THE PROBLEM: Check every line below, and copy those that include "VScode".

(Saved data entries)
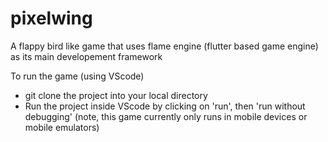 # pixelwing

A flappy bird like game that uses flame engine (flutter based game engine) as its main developement framework

To run the game (using VScode)
- git clone the project into your local directory
- Run the project inside VScode by clicking on 'run', then 'run without debugging' (note, this game currently only runs in mobile devices or mobile emulators)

WRITTEN RESPONSE:
To run the game (using VScode)
- Run the project inside VScode by clicking on 'run', then 'run without debugging' (note, this game currently only runs in mobile devices or mobile emulators)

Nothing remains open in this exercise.